The letters were written between 1831 and 1849. Eight of them are to Horatio (Horace) Smith and the rest to his eldest daughter Eliza, aka ‘Tizey’. Smith, a stockbroker, wit, and minor author, became friends with Shelley in 1817, and handled his money affairs when he went to Italy. After Shelley drowned in 1822 the Smith family befriended his widow. They remained among her warmest friends until her death in 1851. Some letters from Smith to Mary Shelley have been preserved and are in the Bodleian Library, Oxford, but there was no reason to suspect that any of Mary Shelley’s letters to Smith had survived, Smith having a habit of destroying correspondence, or, if they had survived, that they would be in the ERO. In fact there is no direct connection between Mary Shelley, the Smiths (who lived in Brighton) and Essex. True, part of one of Mary Shelley’s novels, Lodore (1835), is set in the ‘flattest and least agreeable part of the county of Essex, about five miles from the sea’, where, I am happy to say, one character declares that ‘the people are honest’—but that’s a red herring. If she ever went there, I can’t think when!

The trail that might lead a Mary Shelley researcher step by step to the ERO unaided by Seax is a broken and zig-zag one, though you can work out retrospectively the likely path by which the letters arrived. ‘Tizey’, a spinster with a formidable memory, inherited her father’s literary papers. She sold four letters from Shelley, but failed to sell those from Mary Shelley. She died in her nineties in 1903. As she is known to have remembered her only nephew in her will, I am deducing that they came to the ERO through her.
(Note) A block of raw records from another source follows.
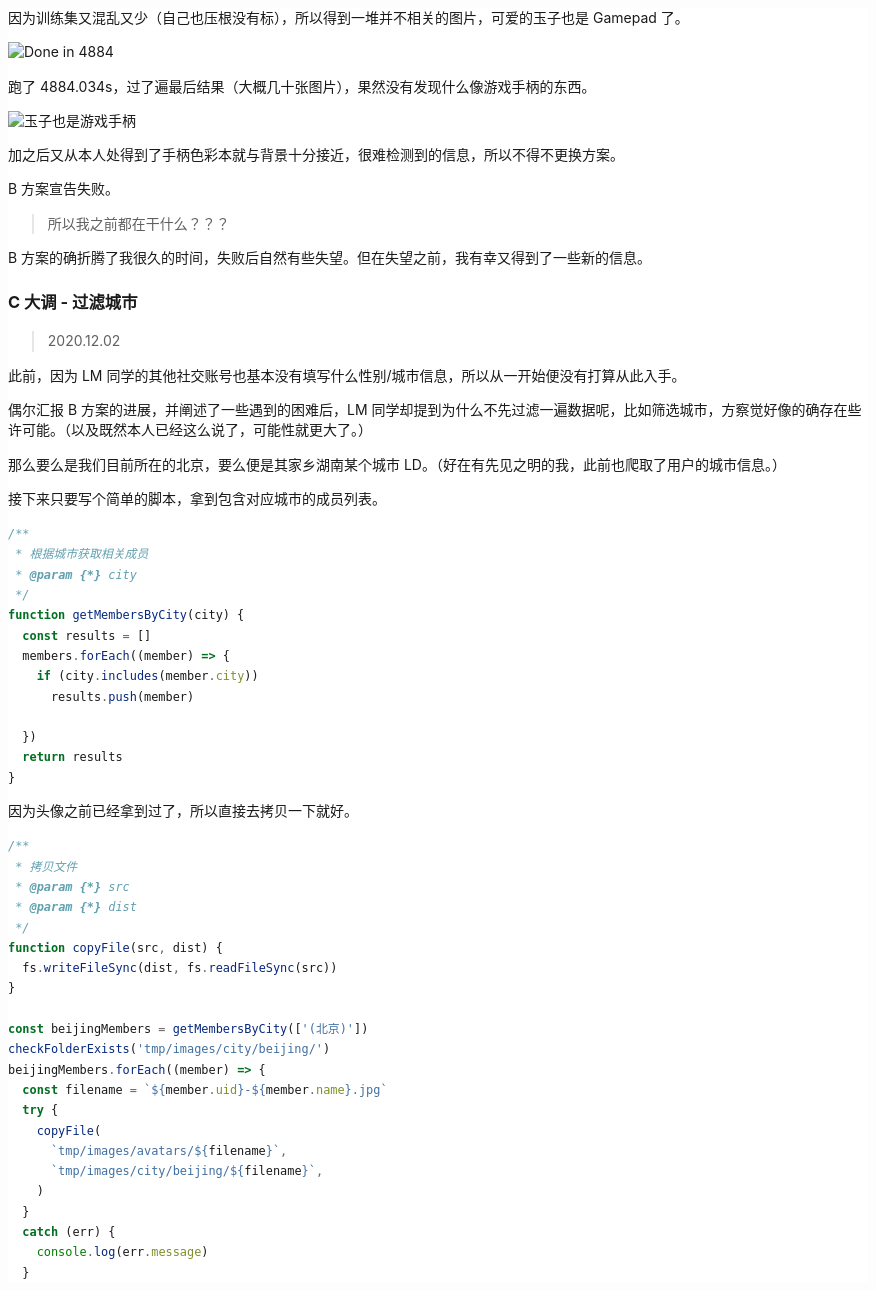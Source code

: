 因为训练集又混乱又少（自己也压根没有标），所以得到一堆并不相关的图片，可爱的玉子也是 Gamepad 了。

![Done in 4884](https://upyun.yunyoujun.cn/images/yolov5-done-4884.jpg)

跑了 4884.034s，过了遍最后结果（大概几十张图片），果然没有发现什么像游戏手柄的东西。

![玉子也是游戏手柄](https://upyun.yunyoujun.cn/images/tomako-is-gamepad.jpg)

加之后又从本人处得到了手柄色彩本就与背景十分接近，很难检测到的信息，所以不得不更换方案。

B 方案宣告失败。

> 所以我之前都在干什么？？？

B 方案的确折腾了我很久的时间，失败后自然有些失望。但在失望之前，我有幸又得到了一些新的信息。

### C 大调 - 过滤城市

> 2020.12.02

此前，因为 LM 同学的其他社交账号也基本没有填写什么性别/城市信息，所以从一开始便没有打算从此入手。

偶尔汇报 B 方案的进展，并阐述了一些遇到的困难后，LM 同学却提到为什么不先过滤一遍数据呢，比如筛选城市，方察觉好像的确存在些许可能。（以及既然本人已经这么说了，可能性就更大了。）

那么要么是我们目前所在的北京，要么便是其家乡湖南某个城市 LD。（好在有先见之明的我，此前也爬取了用户的城市信息。）

接下来只要写个简单的脚本，拿到包含对应城市的成员列表。

```js
/**
 * 根据城市获取相关成员
 * @param {*} city
 */
function getMembersByCity(city) {
  const results = []
  members.forEach((member) => {
    if (city.includes(member.city))
      results.push(member)

  })
  return results
}
```

因为头像之前已经拿到过了，所以直接去拷贝一下就好。

```js
/**
 * 拷贝文件
 * @param {*} src
 * @param {*} dist
 */
function copyFile(src, dist) {
  fs.writeFileSync(dist, fs.readFileSync(src))
}

const beijingMembers = getMembersByCity(['(北京)'])
checkFolderExists('tmp/images/city/beijing/')
beijingMembers.forEach((member) => {
  const filename = `${member.uid}-${member.name}.jpg`
  try {
    copyFile(
      `tmp/images/avatars/${filename}`,
      `tmp/images/city/beijing/${filename}`,
    )
  }
  catch (err) {
    console.log(err.message)
  }
```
This nephew was the pugnacious historian of Essex, J. Horace Round, whose father, John Round, Lord of the Manor of West Bergholt, had married Smith’s youngest daughter, Laura. (There is an ERO publication of 2001 by W. Raymond Powell, John Horace Round: Historian and Gentleman of Essex; this has more details about Round, his family, and the Horace Smith connection.)

The catalogue descriptions in D/DRh C102 give a good idea of the topics of the letters. There’s no mention of Frankenstein, and the snippet about Miss Crumpe was, of course, just a joke – nothing was going on between Miss Crumpe and Mary Shelley’s aged father! Two are about asking Smith to help expurgate a novel by Edward Trelawney. It contained shockingly explicit content (by 1831 standards), and the publishers wouldn’t wear it. Others are about asking Smith for permission to print a letter in which Shelley expounded his atheistic views. The letters show Mary Shelley in many lights – playful, charming, wheedling, fashion-conscious, anxious about riots in Sussex, apologetic, flustered, in pain. The later letters to ‘Tizey’ are in a scrawl – showing, sadly, the effects of the brain tumour that was to kill her. Some remarks give a different twist to received ideas of how she regarded Shelley’s satirical poems and radical pamphlets (she comes over as much more positive than has been thought). She is very proud of her son, Percy, then in his second year at Cambridge, and becoming increasingly politically-minded, as his father had been. His only fault, she says, is  – that he is too short.

To me, this is a prime example of how online catalogues of county record archives are helping scholars to ‘tread in unknown paths’, in Mary Shelley’s words. Many, many thanks to the superb ERO archivists!